There is a version of the new IT leader that looks incredibly productive from the outside. They are in early and out late. Their calendar is full. Their hands are in everything. If you ask them how things are going they will tell you they are slammed.
What they will not tell you is that most of what they are doing is not their job anymore.
This is one of the most common patterns I see in IT leaders who are earlier in their journey. They got promoted because they were excellent at the technical work. They knew the systems, understood the complexity, and could be trusted to get things done right. That competence is exactly what earned them the role.
And it is exactly what is holding them back from doing it well.
The transition from individual contributor to IT leader is one of the hardest shifts in a technical career. Not because the new leader lacks ability, but because everything that made them successful before now pulls them in the wrong direction. The instinct to dive in and fix things yourself. The discomfort of watching someone else do a task slower or differently than you would. The quiet fear that if you let go of the technical work, people will stop seeing you as valuable.
So they stay busy. They keep doing. And the team never quite gets the leadership it needs because the leader is too occupied being a very capable technician.
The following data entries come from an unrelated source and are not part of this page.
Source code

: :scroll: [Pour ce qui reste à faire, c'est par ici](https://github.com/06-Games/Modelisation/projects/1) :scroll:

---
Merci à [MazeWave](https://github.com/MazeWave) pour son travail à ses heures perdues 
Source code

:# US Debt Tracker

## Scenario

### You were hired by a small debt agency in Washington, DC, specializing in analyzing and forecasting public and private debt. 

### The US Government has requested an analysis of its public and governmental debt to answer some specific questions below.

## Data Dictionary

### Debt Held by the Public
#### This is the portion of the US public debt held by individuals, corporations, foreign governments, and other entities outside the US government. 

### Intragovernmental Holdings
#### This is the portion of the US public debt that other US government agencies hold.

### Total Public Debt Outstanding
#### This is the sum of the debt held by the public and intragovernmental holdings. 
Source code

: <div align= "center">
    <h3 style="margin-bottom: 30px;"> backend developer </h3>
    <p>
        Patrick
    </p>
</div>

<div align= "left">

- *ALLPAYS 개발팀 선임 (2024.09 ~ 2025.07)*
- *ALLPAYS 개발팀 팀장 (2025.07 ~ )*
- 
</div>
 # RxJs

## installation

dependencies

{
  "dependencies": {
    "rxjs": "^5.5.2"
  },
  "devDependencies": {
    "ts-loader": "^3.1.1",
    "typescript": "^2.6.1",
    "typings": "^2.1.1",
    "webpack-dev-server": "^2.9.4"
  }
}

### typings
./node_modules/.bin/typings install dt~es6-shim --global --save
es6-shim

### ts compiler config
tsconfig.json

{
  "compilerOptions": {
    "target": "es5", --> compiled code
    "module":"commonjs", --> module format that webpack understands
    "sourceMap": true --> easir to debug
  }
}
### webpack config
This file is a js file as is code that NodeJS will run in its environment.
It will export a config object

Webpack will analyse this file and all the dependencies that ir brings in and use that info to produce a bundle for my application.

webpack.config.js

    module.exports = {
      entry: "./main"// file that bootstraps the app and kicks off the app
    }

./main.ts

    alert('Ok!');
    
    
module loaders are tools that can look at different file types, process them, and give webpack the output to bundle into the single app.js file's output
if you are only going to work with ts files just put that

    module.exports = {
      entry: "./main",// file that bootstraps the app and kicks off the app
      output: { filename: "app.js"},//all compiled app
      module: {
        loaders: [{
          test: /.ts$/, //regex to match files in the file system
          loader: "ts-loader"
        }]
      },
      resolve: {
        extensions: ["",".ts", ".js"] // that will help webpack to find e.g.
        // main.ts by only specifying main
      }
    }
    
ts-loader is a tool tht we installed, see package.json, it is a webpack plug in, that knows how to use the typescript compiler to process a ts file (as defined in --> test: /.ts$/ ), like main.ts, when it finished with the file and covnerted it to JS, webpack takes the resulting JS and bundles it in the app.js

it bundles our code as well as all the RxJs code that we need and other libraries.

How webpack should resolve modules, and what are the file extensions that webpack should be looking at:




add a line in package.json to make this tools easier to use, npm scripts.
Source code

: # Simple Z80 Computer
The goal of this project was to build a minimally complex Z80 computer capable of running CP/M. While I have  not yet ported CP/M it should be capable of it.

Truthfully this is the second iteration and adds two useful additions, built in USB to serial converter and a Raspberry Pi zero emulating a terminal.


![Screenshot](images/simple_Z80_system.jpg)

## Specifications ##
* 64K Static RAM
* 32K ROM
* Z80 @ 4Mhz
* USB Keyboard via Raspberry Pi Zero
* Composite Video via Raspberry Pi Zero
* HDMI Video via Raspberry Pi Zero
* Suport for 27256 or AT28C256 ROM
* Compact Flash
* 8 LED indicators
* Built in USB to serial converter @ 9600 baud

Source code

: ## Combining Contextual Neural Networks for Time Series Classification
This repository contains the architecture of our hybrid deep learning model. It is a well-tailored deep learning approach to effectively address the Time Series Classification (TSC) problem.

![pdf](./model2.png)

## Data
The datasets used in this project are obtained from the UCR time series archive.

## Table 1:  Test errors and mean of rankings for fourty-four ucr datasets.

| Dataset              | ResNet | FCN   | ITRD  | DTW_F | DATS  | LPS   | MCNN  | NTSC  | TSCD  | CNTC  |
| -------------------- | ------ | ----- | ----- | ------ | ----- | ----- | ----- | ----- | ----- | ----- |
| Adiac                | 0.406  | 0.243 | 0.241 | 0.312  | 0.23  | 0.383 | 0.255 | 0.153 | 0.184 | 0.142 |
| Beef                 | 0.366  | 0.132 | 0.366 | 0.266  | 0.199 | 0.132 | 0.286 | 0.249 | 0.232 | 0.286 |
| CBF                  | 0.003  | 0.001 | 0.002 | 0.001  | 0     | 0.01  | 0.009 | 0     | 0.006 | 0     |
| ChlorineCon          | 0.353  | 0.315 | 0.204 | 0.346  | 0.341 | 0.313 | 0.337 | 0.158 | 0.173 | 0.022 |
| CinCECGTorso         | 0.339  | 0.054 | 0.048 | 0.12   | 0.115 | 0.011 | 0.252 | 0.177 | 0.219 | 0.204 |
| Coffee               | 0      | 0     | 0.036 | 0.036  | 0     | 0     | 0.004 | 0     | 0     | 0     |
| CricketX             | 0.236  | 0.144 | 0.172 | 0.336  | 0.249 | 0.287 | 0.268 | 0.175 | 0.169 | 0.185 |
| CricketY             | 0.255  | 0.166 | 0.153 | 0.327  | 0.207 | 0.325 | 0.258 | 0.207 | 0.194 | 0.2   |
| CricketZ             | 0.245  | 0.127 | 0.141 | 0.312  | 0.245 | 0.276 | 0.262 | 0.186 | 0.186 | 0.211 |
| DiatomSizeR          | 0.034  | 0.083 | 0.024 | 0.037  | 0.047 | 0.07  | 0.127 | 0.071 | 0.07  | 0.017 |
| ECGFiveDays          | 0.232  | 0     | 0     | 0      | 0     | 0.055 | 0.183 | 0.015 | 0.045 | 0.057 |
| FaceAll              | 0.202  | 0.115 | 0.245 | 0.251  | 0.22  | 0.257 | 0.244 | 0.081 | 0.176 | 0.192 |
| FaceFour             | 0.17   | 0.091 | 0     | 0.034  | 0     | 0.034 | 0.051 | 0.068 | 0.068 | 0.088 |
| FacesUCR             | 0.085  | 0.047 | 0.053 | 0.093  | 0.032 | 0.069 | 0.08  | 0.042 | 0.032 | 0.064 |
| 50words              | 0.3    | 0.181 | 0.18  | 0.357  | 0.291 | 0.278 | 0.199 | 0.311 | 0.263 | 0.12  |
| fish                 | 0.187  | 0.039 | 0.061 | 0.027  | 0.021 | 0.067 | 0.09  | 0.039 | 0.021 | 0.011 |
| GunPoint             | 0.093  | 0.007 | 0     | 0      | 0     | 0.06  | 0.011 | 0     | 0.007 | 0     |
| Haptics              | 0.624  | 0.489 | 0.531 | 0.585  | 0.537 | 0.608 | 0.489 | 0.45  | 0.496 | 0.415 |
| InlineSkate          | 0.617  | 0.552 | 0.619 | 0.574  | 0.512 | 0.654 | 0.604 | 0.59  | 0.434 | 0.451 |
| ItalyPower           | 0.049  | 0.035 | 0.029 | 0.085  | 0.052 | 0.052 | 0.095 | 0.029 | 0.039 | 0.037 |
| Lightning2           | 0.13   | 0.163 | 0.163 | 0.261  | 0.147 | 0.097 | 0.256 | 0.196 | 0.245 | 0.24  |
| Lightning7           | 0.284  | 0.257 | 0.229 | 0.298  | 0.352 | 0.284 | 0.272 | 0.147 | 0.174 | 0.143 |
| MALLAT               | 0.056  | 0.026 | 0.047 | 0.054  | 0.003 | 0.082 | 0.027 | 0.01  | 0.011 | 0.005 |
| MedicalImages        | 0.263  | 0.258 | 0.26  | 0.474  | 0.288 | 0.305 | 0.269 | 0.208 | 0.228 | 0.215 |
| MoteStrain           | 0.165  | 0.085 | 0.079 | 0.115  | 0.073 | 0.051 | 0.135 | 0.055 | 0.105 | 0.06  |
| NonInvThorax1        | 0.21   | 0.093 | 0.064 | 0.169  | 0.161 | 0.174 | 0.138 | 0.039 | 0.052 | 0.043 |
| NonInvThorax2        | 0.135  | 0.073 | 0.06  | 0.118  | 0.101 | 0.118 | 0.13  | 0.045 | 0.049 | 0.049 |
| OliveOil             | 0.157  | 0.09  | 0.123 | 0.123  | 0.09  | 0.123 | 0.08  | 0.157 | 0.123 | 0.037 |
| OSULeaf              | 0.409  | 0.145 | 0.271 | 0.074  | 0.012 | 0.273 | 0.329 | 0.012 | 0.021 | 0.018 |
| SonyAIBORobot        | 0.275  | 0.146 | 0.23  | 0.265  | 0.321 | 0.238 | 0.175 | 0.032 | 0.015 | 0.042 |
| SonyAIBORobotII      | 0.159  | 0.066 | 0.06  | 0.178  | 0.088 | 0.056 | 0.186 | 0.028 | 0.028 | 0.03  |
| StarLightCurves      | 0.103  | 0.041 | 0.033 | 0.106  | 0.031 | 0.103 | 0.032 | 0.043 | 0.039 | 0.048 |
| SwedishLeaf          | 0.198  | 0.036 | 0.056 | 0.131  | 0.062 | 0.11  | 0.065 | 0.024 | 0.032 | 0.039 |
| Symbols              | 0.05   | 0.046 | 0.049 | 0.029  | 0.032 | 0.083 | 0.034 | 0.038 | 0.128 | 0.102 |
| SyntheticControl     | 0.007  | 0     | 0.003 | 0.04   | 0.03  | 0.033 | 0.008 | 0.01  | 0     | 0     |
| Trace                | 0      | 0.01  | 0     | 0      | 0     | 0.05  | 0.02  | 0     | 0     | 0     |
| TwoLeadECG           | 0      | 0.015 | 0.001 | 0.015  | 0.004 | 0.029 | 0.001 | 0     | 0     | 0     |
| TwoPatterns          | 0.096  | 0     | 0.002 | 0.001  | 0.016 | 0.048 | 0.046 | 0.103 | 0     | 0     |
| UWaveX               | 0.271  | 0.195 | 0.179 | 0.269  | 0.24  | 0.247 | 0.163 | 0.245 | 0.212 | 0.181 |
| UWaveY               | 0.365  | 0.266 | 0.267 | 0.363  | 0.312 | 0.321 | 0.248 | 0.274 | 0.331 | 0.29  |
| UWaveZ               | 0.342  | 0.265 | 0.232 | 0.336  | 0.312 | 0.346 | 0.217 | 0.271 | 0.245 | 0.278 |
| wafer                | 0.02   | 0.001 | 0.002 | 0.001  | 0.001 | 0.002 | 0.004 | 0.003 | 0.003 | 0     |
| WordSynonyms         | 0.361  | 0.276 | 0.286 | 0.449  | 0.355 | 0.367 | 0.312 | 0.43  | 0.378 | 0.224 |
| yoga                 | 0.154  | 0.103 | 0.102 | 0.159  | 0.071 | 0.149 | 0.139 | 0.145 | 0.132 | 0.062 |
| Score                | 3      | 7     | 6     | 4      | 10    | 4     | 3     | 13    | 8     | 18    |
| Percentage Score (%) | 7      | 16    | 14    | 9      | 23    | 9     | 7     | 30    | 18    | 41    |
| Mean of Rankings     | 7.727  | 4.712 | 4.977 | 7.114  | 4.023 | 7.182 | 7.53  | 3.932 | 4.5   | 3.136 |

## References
I want to be clear about something before we go further. This is not a character flaw. The reason most new IT leaders hold on to individual contributor tasks is not arrogance or a desire for control. It is risk management driven by genuine care. They know what goes wrong when a critical system is handled incorrectly. They have seen the downtime. They have been the one called at midnight. Letting someone else touch something they have spent years mastering feels genuinely dangerous.
What they have forgotten is that at some point, they were the person who had to touch it for the first time too.
Someone gave them that opportunity. Someone accepted the risk of their learning curve. Someone let them make the mistake, helped them understand why it happened, and trusted them to do better next time. That experience is how they became the person who now knows the system better than anyone else in the room.
Delegation is not abandonment. It is the same investment that was made in you, paid forward to the people on your team.
I worked with an IT leader who was new to his company and frustrated that his team was not moving at his pace. He was pushing hard and they were not keeping up. From his perspective they were slow. From their perspective they had a new leader who was flooring the gas pedal without understanding that the car was still warming up.
When we talked through what was actually happening, the shift for him was not a new strategy. It was recognition. He could see for the first time that his push for speed was working against the trust he needed to build first. He started meeting his team where they were, bringing them along at a pace that stretched them without breaking them. Six months later his team was moving faster than he had originally demanded. Not because he pushed harder, but because he led differently.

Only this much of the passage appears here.